The sheriff said "I don't care who you know, you're still going to jail".
10-22-2015 09:24 PM
Then there was the one about the little Chicago hit man who had to give up his job, because every time he tried to blow up a car he burned his mouth on the tailpipe.
10-22-2015 09:33 PM
If I think of some clean ones, I'll get back to you. ![]()
10-22-2015 09:34 PM
Two hats on a hat rack, one says to the other "you go on a head".
10-22-2015 11:06 PM
A man received a parrot for
his birthday. The parrot was fully grown,
with a bad attitude and worse vocabulary.
Every other word was an expletive. Those that
weren't expletives were, to say the least, rude.

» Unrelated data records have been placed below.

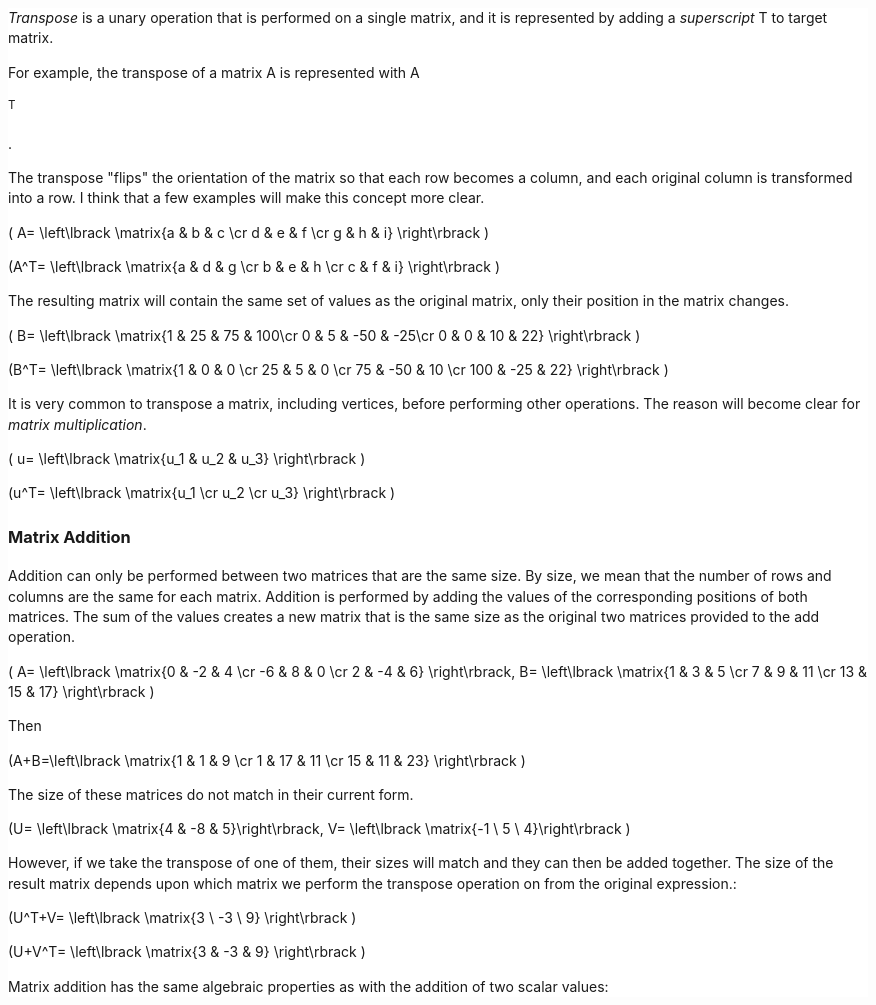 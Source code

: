 _Transpose_ is a unary operation that is performed on a single matrix, and it is represented by adding a _superscript_ T to target matrix.

For example, the transpose of a matrix A is represented with A

<sup>T</sup>

.

The transpose "flips" the orientation of the matrix so that each row becomes a column, and each original column is transformed into a row. I think that a few examples will make this concept more clear.

\( A= \left\lbrack \matrix{a & b & c \cr d & e & f \cr g & h & i} \right\rbrack \)

\(A^T= \left\lbrack \matrix{a & d & g \cr b & e & h \cr c & f & i} \right\rbrack \)

The resulting matrix will contain the same set of values as the original matrix, only their position in the matrix changes.

\( B= \left\lbrack \matrix{1 & 25 & 75 & 100\cr 0 & 5 & -50 & -25\cr 0 & 0 & 10 & 22} \right\rbrack \)

\(B^T= \left\lbrack \matrix{1 & 0 & 0 \cr 25 & 5 & 0 \cr 75 & -50 & 10 \cr 100 & -25 & 22} \right\rbrack \)

It is very common to transpose a matrix, including vertices, before performing other operations. The reason will become clear for _matrix multiplication_.

\( u= \left\lbrack \matrix{u_1 & u_2 & u_3} \right\rbrack \)

\(u^T= \left\lbrack \matrix{u_1 \cr u_2 \cr u_3} \right\rbrack \)

### Matrix Addition

Addition can only be performed between two matrices that are the same size. By size, we mean that the number of rows and columns are the same for each matrix. Addition is performed by adding the values of the corresponding positions of both matrices. The sum of the values creates a new matrix that is the same size as the original two matrices provided to the add operation.

\( A= \left\lbrack \matrix{0 & -2 & 4 \cr -6 & 8 & 0 \cr 2 & -4 & 6} \right\rbrack, B= \left\lbrack \matrix{1 & 3 & 5 \cr 7 & 9 & 11 \cr 13 & 15 & 17} \right\rbrack \)

Then

\(A+B=\left\lbrack \matrix{1 & 1 & 9 \cr 1 & 17 & 11 \cr 15 & 11 & 23} \right\rbrack \)

The size of these matrices do not match in their current form.

\(U= \left\lbrack \matrix{4 & -8 & 5}\right\rbrack, V= \left\lbrack \matrix{-1 \\ 5 \\ 4}\right\rbrack \)

However, if we take the transpose of one of them, their sizes will match and they can then be added together. The size of the result matrix depends upon which matrix we perform the transpose operation on from the original expression.:

\(U^T+V= \left\lbrack \matrix{3 \\ -3 \\ 9} \right\rbrack \)

\(U+V^T= \left\lbrack \matrix{3 & -3 & 9} \right\rbrack \)

Matrix addition has the same algebraic properties as with the addition of two scalar values:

The man tried hard to change the bird's attitude
and was constantly saying polite words, playing
soft music, anything he could think of to try and
set a good example. Nothing worked.
He yelled at the bird and the bird yelled back.
He shook the bird and the bird just got more
angry and more rude. Finally, in a moment of desperation,
the man put the parrot in the freezer.
For a few moments he heard the bird squawk
and kick and scream. Then suddenly there was
quiet. Not a sound for half a minute.
The man was frightened
that he might have hurt the bird and
quickly opened the freezer door.
The parrot calmly stepped out onto the man's
extended arm and said, "I believe I may have
offended you with my rude language and actions.

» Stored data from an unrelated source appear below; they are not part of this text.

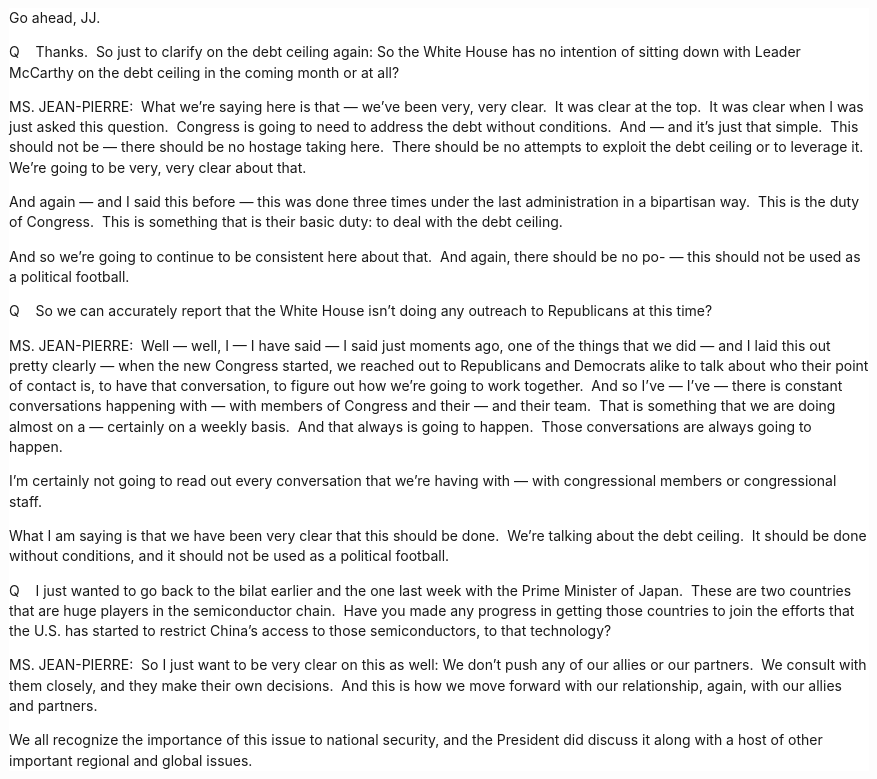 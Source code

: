 Go ahead, JJ.   
  
Q    Thanks.  So just to clarify on the debt ceiling again: So the White
House has no intention of sitting down with Leader McCarthy on the debt
ceiling in the coming month or at all?  
  
MS. JEAN-PIERRE:  What we’re saying here is that — we’ve been very, very
clear.  It was clear at the top.  It was clear when I was just asked
this question.  Congress is going to need to address the debt without
conditions.  And — and it’s just that simple.  This should not be —
there should be no hostage taking here.  There should be no attempts to
exploit the debt ceiling or to leverage it.  We’re going to be very,
very clear about that.   
  
And again — and I said this before — this was done three times under the
last administration in a bipartisan way.  This is the duty of Congress. 
This is something that is their basic duty: to deal with the debt
ceiling.   
  
And so we’re going to continue to be consistent here about that.  And
again, there should be no po- — this should not be used as a political
football.  
  
Q    So we can accurately report that the White House isn’t doing any
outreach to Republicans at this time?  
  
MS. JEAN-PIERRE:  Well — well, I — I have said — I said just moments
ago, one of the things that we did — and I laid this out pretty clearly
— when the new Congress started, we reached out to Republicans and
Democrats alike to talk about who their point of contact is, to have
that conversation, to figure out how we’re going to work together.  And
so I’ve — I’ve — there is constant conversations happening with — with
members of Congress and their — and their team.  That is something that
we are doing almost on a — certainly on a weekly basis.  And that always
is going to happen.  Those conversations are always going to happen.   
  
I’m certainly not going to read out every conversation that we’re having
with — with congressional members or congressional staff.   
  
What I am saying is that we have been very clear that this should be
done.  We’re talking about the debt ceiling.  It should be done without
conditions, and it should not be used as a political football.  
  
Q    I just wanted to go back to the bilat earlier and the one last week
with the Prime Minister of Japan.  These are two countries that are huge
players in the semiconductor chain.  Have you made any progress in
getting those countries to join the efforts that the U.S. has started to
restrict China’s access to those semiconductors, to that technology?  
  
MS. JEAN-PIERRE:  So I just want to be very clear on this as well: We
don’t push any of our allies or our partners.  We consult with them
closely, and they make their own decisions.  And this is how we move
forward with our relationship, again, with our allies and partners.   
  
We all recognize the importance of this issue to national security, and
the President did discuss it along with a host of other important
regional and global issues. 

I will endeavor at once to correct my behavior.
I really am truly sorry and beg your forgiveness."
The man was astonished at the bird's change
in attitude and was about to ask what had made
such a dramatic change when the parrot continued,
"May I ask what the chicken did?"
10-23-2015 01:46 AM
Not any I could type here.
hckynut(john)
10-23-2015 12:54 PM
A priest, a nun and a Rabbi walk into a bar.
The bartender says "What is this? A joke?"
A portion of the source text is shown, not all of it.